Approximation des phases aleatoires self-consistante. Applications a des systemes de fermions fortement correles

Abstract : In the present thesis we have applied the self consistent RPA (SCRPA) to the Hubbard model with a small number of sites (a chain of 2, 4, 6, ... sites). Earlier SCRPA had produced very good results in other models like the pairing model of Richardson. It was therefore interesting to see what kind of results the method is able to produce in the case of a more complex model like the Hubbard model. To our great satisfaction the case of two sites with two electrons (half-filling) is solved exactly by the SCRPA. This may seem a little trivial but the fact is that other respectable approximations like "GW" or the approach with the Gutzwiller wave function yield results still far from exact.

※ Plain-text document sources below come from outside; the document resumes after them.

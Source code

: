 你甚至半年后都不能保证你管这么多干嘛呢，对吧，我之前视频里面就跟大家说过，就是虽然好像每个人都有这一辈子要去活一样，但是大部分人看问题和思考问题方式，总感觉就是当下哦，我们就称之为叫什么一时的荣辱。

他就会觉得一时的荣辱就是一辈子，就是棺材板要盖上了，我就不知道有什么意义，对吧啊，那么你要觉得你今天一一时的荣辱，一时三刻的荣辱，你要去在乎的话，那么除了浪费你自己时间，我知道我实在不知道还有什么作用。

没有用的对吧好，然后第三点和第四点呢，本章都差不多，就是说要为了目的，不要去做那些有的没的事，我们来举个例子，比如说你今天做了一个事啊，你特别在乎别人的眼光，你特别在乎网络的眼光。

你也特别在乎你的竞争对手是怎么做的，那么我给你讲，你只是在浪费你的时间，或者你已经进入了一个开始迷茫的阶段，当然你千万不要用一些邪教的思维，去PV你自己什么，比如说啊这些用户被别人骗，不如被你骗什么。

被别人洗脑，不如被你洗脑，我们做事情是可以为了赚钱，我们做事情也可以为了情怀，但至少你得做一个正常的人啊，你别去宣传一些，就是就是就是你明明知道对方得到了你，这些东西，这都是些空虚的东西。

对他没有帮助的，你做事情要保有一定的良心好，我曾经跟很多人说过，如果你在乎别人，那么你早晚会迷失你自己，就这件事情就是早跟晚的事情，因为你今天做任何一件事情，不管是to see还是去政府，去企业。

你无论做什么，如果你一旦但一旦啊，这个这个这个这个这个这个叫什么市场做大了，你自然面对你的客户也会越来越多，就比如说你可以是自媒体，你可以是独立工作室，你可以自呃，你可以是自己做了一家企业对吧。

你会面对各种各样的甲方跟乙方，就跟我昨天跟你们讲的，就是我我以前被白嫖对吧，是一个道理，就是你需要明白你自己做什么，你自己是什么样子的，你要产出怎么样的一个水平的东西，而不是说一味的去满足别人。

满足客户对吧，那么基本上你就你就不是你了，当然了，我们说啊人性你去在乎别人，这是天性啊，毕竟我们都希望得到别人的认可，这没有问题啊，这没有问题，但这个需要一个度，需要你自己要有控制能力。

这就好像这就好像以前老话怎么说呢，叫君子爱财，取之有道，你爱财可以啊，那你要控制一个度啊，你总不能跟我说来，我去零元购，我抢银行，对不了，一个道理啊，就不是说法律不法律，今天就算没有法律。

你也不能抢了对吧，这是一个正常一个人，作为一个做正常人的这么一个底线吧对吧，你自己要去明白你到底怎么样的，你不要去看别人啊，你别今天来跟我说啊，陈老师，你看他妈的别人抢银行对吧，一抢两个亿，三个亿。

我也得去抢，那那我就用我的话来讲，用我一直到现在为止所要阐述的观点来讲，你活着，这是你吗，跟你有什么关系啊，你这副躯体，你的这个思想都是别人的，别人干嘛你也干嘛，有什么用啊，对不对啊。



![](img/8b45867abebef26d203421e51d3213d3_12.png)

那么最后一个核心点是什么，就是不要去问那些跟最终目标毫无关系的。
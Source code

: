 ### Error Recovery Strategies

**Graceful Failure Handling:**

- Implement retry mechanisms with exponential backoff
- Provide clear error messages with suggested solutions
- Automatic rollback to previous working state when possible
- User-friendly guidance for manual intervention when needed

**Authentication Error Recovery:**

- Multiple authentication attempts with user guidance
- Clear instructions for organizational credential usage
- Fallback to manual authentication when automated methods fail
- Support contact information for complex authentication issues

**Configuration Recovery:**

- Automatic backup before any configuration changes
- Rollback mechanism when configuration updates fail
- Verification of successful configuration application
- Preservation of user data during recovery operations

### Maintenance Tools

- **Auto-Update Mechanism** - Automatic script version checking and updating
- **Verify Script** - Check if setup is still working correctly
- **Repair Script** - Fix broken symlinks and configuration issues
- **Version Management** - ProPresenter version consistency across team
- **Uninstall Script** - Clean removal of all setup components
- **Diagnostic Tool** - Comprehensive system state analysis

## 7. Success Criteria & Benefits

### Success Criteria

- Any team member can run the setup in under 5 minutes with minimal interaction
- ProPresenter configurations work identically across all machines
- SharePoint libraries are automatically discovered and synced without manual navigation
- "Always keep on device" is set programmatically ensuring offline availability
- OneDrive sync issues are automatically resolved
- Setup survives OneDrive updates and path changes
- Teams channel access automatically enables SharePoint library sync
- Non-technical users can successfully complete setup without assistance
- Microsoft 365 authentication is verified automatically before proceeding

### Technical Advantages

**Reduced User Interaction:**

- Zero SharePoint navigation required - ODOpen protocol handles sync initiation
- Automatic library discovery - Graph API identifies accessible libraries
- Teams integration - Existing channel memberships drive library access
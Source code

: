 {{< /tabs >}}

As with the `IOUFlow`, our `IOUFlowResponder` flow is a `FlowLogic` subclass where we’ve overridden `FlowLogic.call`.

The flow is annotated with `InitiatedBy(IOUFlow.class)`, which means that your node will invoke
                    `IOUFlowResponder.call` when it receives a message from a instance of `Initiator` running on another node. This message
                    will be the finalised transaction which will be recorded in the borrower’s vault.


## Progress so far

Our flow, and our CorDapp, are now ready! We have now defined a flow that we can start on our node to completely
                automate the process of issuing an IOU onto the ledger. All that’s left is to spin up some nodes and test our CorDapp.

With this promising starting point, the case of 6 sites at half willing was considered next. For that case, evidently, SCRPA does not any longer give exact results. However, they are still excellent for a wide range of values of the coupling constant U, covering for instance the phase transition region towards a state with non zero magnetisation. We consider this as a good success of the theory. Non the less the case of 4 sites (a plaquette), as indeed all cases with 4n sites at half filling, turned out to have a problem because of degeneracies at the Hartree-Fock level. A generalisation of the present method, including in addition to the pairs, quadruples of Fermions operators (called second RPA) is proposed to also include exactly the plaquette case in our approach. This is therfore a very interesting perspective of the present work.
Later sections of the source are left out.